Gazze, dört bir yanı yüksek duvarlarla çevrili, dünyanın en büyük açık hava hapishanesi. Yıllardır süren ablukanın, barbarlığın ve bombaların altında yaşayan bir halk, hayatta kalabilmek için her gün yeni bir mücadele veriyor.
Sistematik Bir Soykırım
Uluslararası hukuk ve insan hakları, Gazze’de ayaklar altına alınıyor. İsrail’in düzenlediği hava saldırıları, top atışları ve abluka politikaları, Filistin halkının yaşamını sistematik olarak yok ediyor. Bu durum sadece bir savaş değil; dünyanın gözleri önünde gerçekleşen bir soykırımdır.
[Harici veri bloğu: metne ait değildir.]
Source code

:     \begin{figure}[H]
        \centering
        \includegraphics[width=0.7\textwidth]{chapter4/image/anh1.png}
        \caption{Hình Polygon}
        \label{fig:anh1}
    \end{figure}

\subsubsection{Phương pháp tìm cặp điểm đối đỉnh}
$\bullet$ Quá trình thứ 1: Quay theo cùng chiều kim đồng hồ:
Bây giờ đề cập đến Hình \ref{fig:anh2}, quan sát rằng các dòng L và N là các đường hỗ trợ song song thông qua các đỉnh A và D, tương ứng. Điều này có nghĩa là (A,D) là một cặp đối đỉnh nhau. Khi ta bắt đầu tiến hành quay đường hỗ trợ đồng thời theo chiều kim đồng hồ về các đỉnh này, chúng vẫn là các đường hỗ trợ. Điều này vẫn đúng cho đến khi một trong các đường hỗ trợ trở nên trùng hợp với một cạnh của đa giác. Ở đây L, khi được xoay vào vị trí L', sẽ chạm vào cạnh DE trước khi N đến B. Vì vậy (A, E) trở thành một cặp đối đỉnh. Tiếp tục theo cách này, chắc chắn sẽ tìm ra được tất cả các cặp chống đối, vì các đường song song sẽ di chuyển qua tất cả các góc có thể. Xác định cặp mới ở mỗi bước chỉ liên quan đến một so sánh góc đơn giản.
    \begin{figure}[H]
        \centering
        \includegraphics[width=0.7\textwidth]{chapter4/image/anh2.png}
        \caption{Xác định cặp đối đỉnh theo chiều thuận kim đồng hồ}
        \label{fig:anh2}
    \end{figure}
Her bombanın düştüğünde bir aile yok oluyor, her yıkılan evin altında bir gelecek kararıyor.
Birleşmiş Milletler ve uluslararası toplum ise bu sürece sessiz kalarak İsrail’in hukuksuz eylemlerine adeta zemin hazırlıyor. Bu Sessizlik ise zalimin zulmünü meşrulaştırıyor.
Gazze, insanlığın vicdanına kazınmış kara bir leke.
Gazze’nin sesi olmak, sadece Filistin halkı için değil, insanlık onuru için bir zorunluluktur. Eğer bugün Gazze’nin çığlıklarına kulak vermezsek, yarın bu soykırımcı bebek katilleri başka halklara da aynı kaderi yaşatır.
Uluslararası toplum, Gazze halkının yaşadığı bu katliama ve acılara karşı kayıtsız kalmamalıdır. Yaşanan bu zulmün durdurulması, yalnızca Gazze için değil, insanlığın onurunun korunması için de hayati bir önem taşıyor. Eli kanlı bebek katili Netanyahu ve İsrail ordusunun işlediği savaş suçları, insan hakları ihlalleri uluslararası mahkemelerde yargılanması, dünyada adaletin tesisi açısından kritik bir adım olacaktır.
Unutulmamalıdır ki: Sessiz kalmak bu zulme ortak olmaktır.
Gazze’nin sesi olmak, insanlığın onurunu korumak için atılacak en önemli adımlardan biridir. Bugün Gazze’de susanlar, yarın tarih önünde hesap vermekten kaçamayacaktır.